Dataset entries
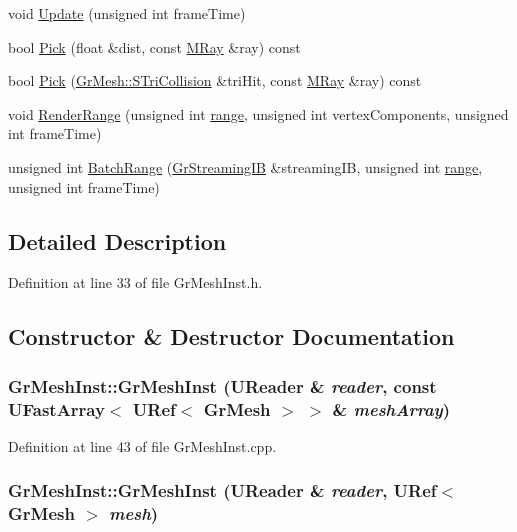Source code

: \begin{CompactItemize}
\item 
void \hyperlink{class_gr_mesh_inst_4dbbdac352eec02a919c9d7c449663b3}{Update} (unsigned int frameTime)
\item 
bool \hyperlink{class_gr_mesh_inst_5c7494299c0668f3114a1bccb8722bf2}{Pick} (float \&dist, const \hyperlink{class_m_ray}{MRay} \&ray) const 
\item 
bool \hyperlink{class_gr_mesh_inst_35ce724ce4bdf76802f3f3a846b499f8}{Pick} (\hyperlink{struct_gr_mesh_1_1_s_tri_collision}{GrMesh::STriCollision} \&triHit, const \hyperlink{class_m_ray}{MRay} \&ray) const 
\item 
void \hyperlink{class_gr_mesh_inst_ca05d2e8e1fbaecd7902301797a1586b}{RenderRange} (unsigned int \hyperlink{glext__bak_8h_7b8ad0b27a927682837f95528fa454f5}{range}, unsigned int vertexComponents, unsigned int frameTime)
\item 
unsigned int \hyperlink{class_gr_mesh_inst_cc009c82642378bb9e6640fe329b0584}{BatchRange} (\hyperlink{class_gr_streaming_i_b}{GrStreamingIB} \&streamingIB, unsigned int \hyperlink{glext__bak_8h_7b8ad0b27a927682837f95528fa454f5}{range}, unsigned int frameTime)
\end{CompactItemize}


\subsection{Detailed Description}


Definition at line 33 of file GrMeshInst.h.

\subsection{Constructor \& Destructor Documentation}
\hypertarget{class_gr_mesh_inst_cefd284db81d59a5b3a5ec94c264bbc6}{
\subsubsection[{GrMeshInst}]{\setlength{\rightskip}{0pt plus 5cm}GrMeshInst::GrMeshInst ({\bf UReader} \& {\em reader}, \/  const {\bf UFastArray}$<$ {\bf URef}$<$ {\bf GrMesh} $>$ $>$ \& {\em meshArray})}}
\label{class_gr_mesh_inst_cefd284db81d59a5b3a5ec94c264bbc6}




Definition at line 43 of file GrMeshInst.cpp.\hypertarget{class_gr_mesh_inst_151b8cdec16292044f816c74e6d24728}{
\subsubsection[{GrMeshInst}]{\setlength{\rightskip}{0pt plus 5cm}GrMeshInst::GrMeshInst ({\bf UReader} \& {\em reader}, \/  {\bf URef}$<$ {\bf GrMesh} $>$ {\em mesh})}}
\label{class_gr_mesh_inst_151b8cdec16292044f816c74e6d24728}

Required work: Leave the pictures out and output all of the data verbatim.

Reply:
Source code

: \begin{CompactItemize}
\item 
void \hyperlink{class_gr_mesh_inst_4dbbdac352eec02a919c9d7c449663b3}{Update} (unsigned int frameTime)
\item 
bool \hyperlink{class_gr_mesh_inst_5c7494299c0668f3114a1bccb8722bf2}{Pick} (float \&dist, const \hyperlink{class_m_ray}{MRay} \&ray) const 
\item 
bool \hyperlink{class_gr_mesh_inst_35ce724ce4bdf76802f3f3a846b499f8}{Pick} (\hyperlink{struct_gr_mesh_1_1_s_tri_collision}{GrMesh::STriCollision} \&triHit, const \hyperlink{class_m_ray}{MRay} \&ray) const 
\item 
void \hyperlink{class_gr_mesh_inst_ca05d2e8e1fbaecd7902301797a1586b}{RenderRange} (unsigned int \hyperlink{glext__bak_8h_7b8ad0b27a927682837f95528fa454f5}{range}, unsigned int vertexComponents, unsigned int frameTime)
\item 
unsigned int \hyperlink{class_gr_mesh_inst_cc009c82642378bb9e6640fe329b0584}{BatchRange} (\hyperlink{class_gr_streaming_i_b}{GrStreamingIB} \&streamingIB, unsigned int \hyperlink{glext__bak_8h_7b8ad0b27a927682837f95528fa454f5}{range}, unsigned int frameTime)
\end{CompactItemize}


\subsection{Detailed Description}


Definition at line 33 of file GrMeshInst.h.

\subsection{Constructor \& Destructor Documentation}
\hypertarget{class_gr_mesh_inst_cefd284db81d59a5b3a5ec94c264bbc6}{
\subsubsection[{GrMeshInst}]{\setlength{\rightskip}{0pt plus 5cm}GrMeshInst::GrMeshInst ({\bf UReader} \& {\em reader}, \/  const {\bf UFastArray}$<$ {\bf URef}$<$ {\bf GrMesh} $>$ $>$ \& {\em meshArray})}}
\label{class_gr_mesh_inst_cefd284db81d59a5b3a5ec94c264bbc6}




Definition at line 43 of file GrMeshInst.cpp.\hypertarget{class_gr_mesh_inst_151b8cdec16292044f816c74e6d24728}{
\subsubsection[{GrMeshInst}]{\setlength{\rightskip}{0pt plus 5cm}GrMeshInst::GrMeshInst ({\bf UReader} \& {\em reader}, \/  {\bf URef}$<$ {\bf GrMesh} $>$ {\em mesh})}}
\label{class_gr_mesh_inst_151b8cdec16292044f816c74e6d24728}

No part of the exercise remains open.